Reported by Mark Gruenberg for People’s World.
Crunch. And a shortage of everything. That’s the warning rail union leaders are sending to consumers as the nation approaches the holiday season.
Expect, they said, a repeat of last year’s fiasco, where gifts were delayed for weeks or months as cargo ships backed up outside the Port of Los Angeles-Long Beach, the major import point for containers of toys, clothes, gadgets, games—or anything else arriving from Asia.
It wasn’t just because the ports themselves had problems. It was because the nation’s supply chain onshore, and especially its railroads, had virtually broken down.
That collapse delayed not just consumer goods but products vital to the U.S. economy, like transistors and microchips for cars and cellphones and personal protective equipment workers and shoppers need to combat coronavirus.
Delays were so bad that Democratic President Joe Biden convened a White House conference on the mess, and ordered L.A.-Long Beach to run 24/7. Which still didn’t prevent thousands of gifts from arriving weeks and months after the December holidays.
And guess what? Leaders warned at a roundtable AFL-CIO Transportation Trades Department President Greg Regan convened in early August that it’s going to happen again. The railroads have only themselves to blame, the group agreed in the hour-and-a-half session on August 12.
And the reason is corporate greed.
“Rail workers have not received a single raise in three years,” Regan said in opening the TTD’s “Town Hall,” on railroad problems. “During that time they have performed heroic work, delivering food, fuel, things that kept our country going during the pandemic.
“But since 2005, seven major railroad companies have made $146 billion in profit, more money than in the history of railroading, on the backs of these workers. More money than even during the Gilded Age, when the robber barons ruled the roost. Yet during that same time, they’ve laid off 45,000 employees… and offered the remaining workers a net pay cut in their contract negotiations.”
The result?
“It’s chaos,” said Bruce Verna, legislative director of the Brotherhood of Locomotive Engineers & Trainmen, part of the Teamsters Rail Conference. Added Kyle Loos of Machinists District 19 about the rail workers: “We’re being asked to do more with less.”
Days after TTD’s rail session, on August 17, CBS News aired a daytime story with the same caution for consumers—and for at least one of the same reasons, too few railroaders.
“Happy almost holiday season!” CBS began (their emphasis). “While the final days of summer swelter on, now is a really smart time to start your Christmas shopping. No, seriously.

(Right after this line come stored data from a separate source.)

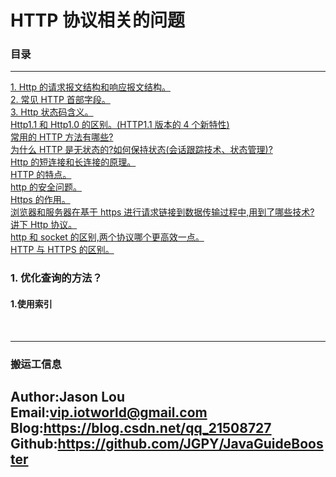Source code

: # HTTP 协议相关的问题

### 目录

---
<a href="#1">1. Http 的请求报文结构和响应报文结构。</a> <br>
<a href="#2">2. 常见 HTTP 首部字段。</a> <br>
<a href="#3">3. Http 状态码含义。</a> <br>
<a href="#4">Http1.1 和 Http1.0 的区别。(HTTP1.1 版本的 4 个新特性)</a> <br>
<a href="#5">常用的 HTTP 方法有哪些?</a> <br>
<a href="#5">为什么 HTTP 是无状态的?如何保持状态(会话跟踪技术、状态管理)?</a> <br>
<a href="#5">Http 的短连接和长连接的原理。</a> <br>
<a href="#5">HTTP 的特点。</a> <br>
<a href="#5">http 的安全问题。</a> <br>
<a href="#5">Https 的作用。</a> <br>
<a href="#5">浏览器和服务器在基于 https 进行请求链接到数据传输过程中,用到了哪些技术?</a> <br>
<a href="#5">讲下 Http 协议。</a> <br>
<a href="#5">http 和 socket 的区别,两个协议哪个更高效一点。</a> <br>
<a href="#5">HTTP 与 HTTPS 的区别。</a> <br>

### <a name="1">1. 优化查询的方法？</a>

#### 1.使用索引
&ensp;&ensp;&ensp;&ensp;


---
### 搬运工信息
Author:Jason Lou <br>
Email:vip.iotworld@gmail.com <br>
Blog:https://blog.csdn.net/qq_21508727 <br>
Github:https://github.com/JGPY/JavaGuideBooster <br>
---
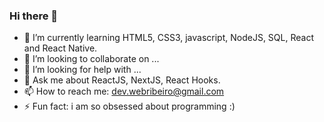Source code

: ### Hi there 👋


- 🌱 I’m currently learning HTML5, CSS3, javascript, NodeJS, SQL, React and React Native.
- 👯 I’m looking to collaborate on ...
- 🤔 I’m looking for help with ...
- 💬 Ask me about ReactJS, NextJS, React Hooks.
- 📫 How to reach me: dev.webribeiro@gmail.com
- ⚡ Fun fact: i am so obsessed about programming :)



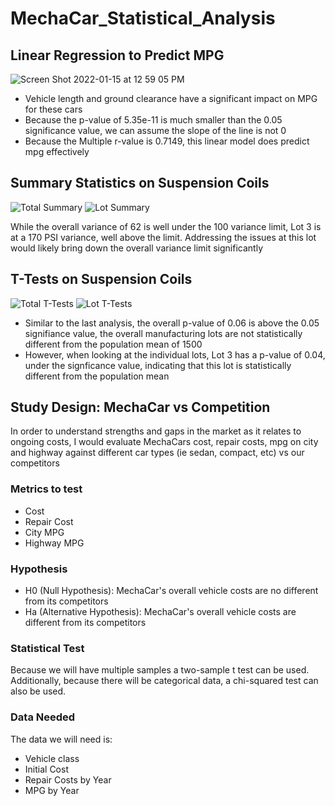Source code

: # MechaCar_Statistical_Analysis

## Linear Regression to Predict MPG
![Screen Shot 2022-01-15 at 12 59 05 PM](https://user-images.githubusercontent.com/16244455/149637515-f80a3426-8fae-4589-b18b-ab4390533849.png)
- Vehicle length and ground clearance have a significant impact on MPG for these cars
- Because the p-value of 5.35e-11 is much smaller than the 0.05 significance value, we can assume the slope of the line is not 0
- Because the Multiple r-value is 0.7149, this linear model does predict mpg effectively

## Summary Statistics on Suspension Coils
![Total Summary](https://user-images.githubusercontent.com/16244455/149638801-1362b63c-5189-41eb-9204-47f48eb46b18.png)
![Lot Summary](https://user-images.githubusercontent.com/16244455/149638803-47f3f2c9-8d1e-43b7-8e3e-cd0788206feb.png)

While the overall variance of 62 is well under the 100 variance limit, Lot 3 is at a 170 PSI variance, well above the limit.  Addressing the issues at this lot would likely bring down the overall variance limit significantly

## T-Tests on Suspension Coils
![Total T-Tests](https://user-images.githubusercontent.com/16244455/149638990-658d0f67-b1e5-45f0-b950-c866cc3a1896.png)
![Lot T-Tests](https://user-images.githubusercontent.com/16244455/149638995-e3766cf0-131b-494d-881d-8d3d8ca56088.png)

- Similar to the last analysis, the overall p-value of 0.06 is above the 0.05 signifiance value, the overall manufacturing lots are not statistically different from the population mean of 1500
- However, when looking at the individual lots, Lot 3 has a p-value of 0.04, under the signficance value, indicating that this lot is statistically different from the population mean

## Study Design: MechaCar vs Competition

In order to understand strengths and gaps in the market as it relates to ongoing costs, I would evaluate MechaCars cost, repair costs, mpg on city and highway against different car types (ie sedan, compact, etc) vs our competitors

### Metrics to test
- Cost
- Repair Cost
- City MPG
- Highway MPG

### Hypothesis

- H0 (Null Hypothesis): MechaCar's overall vehicle costs are no different from its competitors
- Ha (Alternative Hypothesis): MechaCar's overall vehicle costs are different from its competitors

### Statistical Test
Because we will have multiple samples a two-sample t test can be used.  Additionally, because there will be categorical data, a chi-squared test can also be used.

### Data Needed
The data we will need is:
- Vehicle class
- Initial Cost
- Repair Costs by Year
- MPG by Year
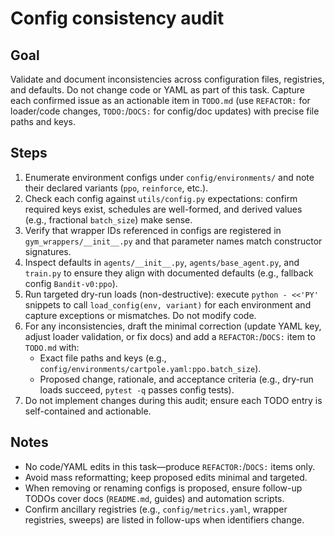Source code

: # Config consistency audit

## Goal
Validate and document inconsistencies across configuration files, registries, and defaults. Do not change code or YAML as part of this task. Capture each confirmed issue as an actionable item in `TODO.md` (use `REFACTOR:` for loader/code changes, `TODO:`/`DOCS:` for config/doc updates) with precise file paths and keys.

## Steps
1. Enumerate environment configs under `config/environments/` and note their declared variants (`ppo`, `reinforce`, etc.).
2. Check each config against `utils/config.py` expectations: confirm required keys exist, schedules are well-formed, and derived values (e.g., fractional `batch_size`) make sense.
3. Verify that wrapper IDs referenced in configs are registered in `gym_wrappers/__init__.py` and that parameter names match constructor signatures.
4. Inspect defaults in `agents/__init__.py`, `agents/base_agent.py`, and `train.py` to ensure they align with documented defaults (e.g., fallback config `Bandit-v0:ppo`).
5. Run targeted dry-run loads (non-destructive): execute `python - <<'PY'` snippets to call `load_config(env, variant)` for each environment and capture exceptions or mismatches. Do not modify code.
6. For any inconsistencies, draft the minimal correction (update YAML key, adjust loader validation, or fix docs) and add a `REFACTOR:`/`DOCS:` item to `TODO.md` with:
   - Exact file paths and keys (e.g., `config/environments/cartpole.yaml:ppo.batch_size`).
   - Proposed change, rationale, and acceptance criteria (e.g., dry-run loads succeed, `pytest -q` passes config tests).
7. Do not implement changes during this audit; ensure each TODO entry is self-contained and actionable.

## Notes
- No code/YAML edits in this task—produce `REFACTOR:`/`DOCS:` items only.
- Avoid mass reformatting; keep proposed edits minimal and targeted.
- When removing or renaming configs is proposed, ensure follow-up TODOs cover docs (`README.md`, guides) and automation scripts.
- Confirm ancillary registries (e.g., `config/metrics.yaml`, wrapper registries, sweeps) are listed in follow-ups when identifiers change.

“Starting your holiday shopping in August may be a good idea…The 2021 holiday shopping season was riddled with challenges, including supply-chain disruptions leading to low stock on the season’s hottest gifts. This year, CBS News is already anticipating more supply chain and shipping delays stemming from railway staffing shortages.”
Why? “The railroads slashed and burned” workers, freight cars and lines, one TTD session panelist said. “They’re being run by Wall Street,” added shipper Herman Hoksteen.
“The workers want to deliver” the goods “but they’re being hamstrung,” said Regan. “Every person in the country relies on an efficient and well-functioning rail system, and we don’t have that.”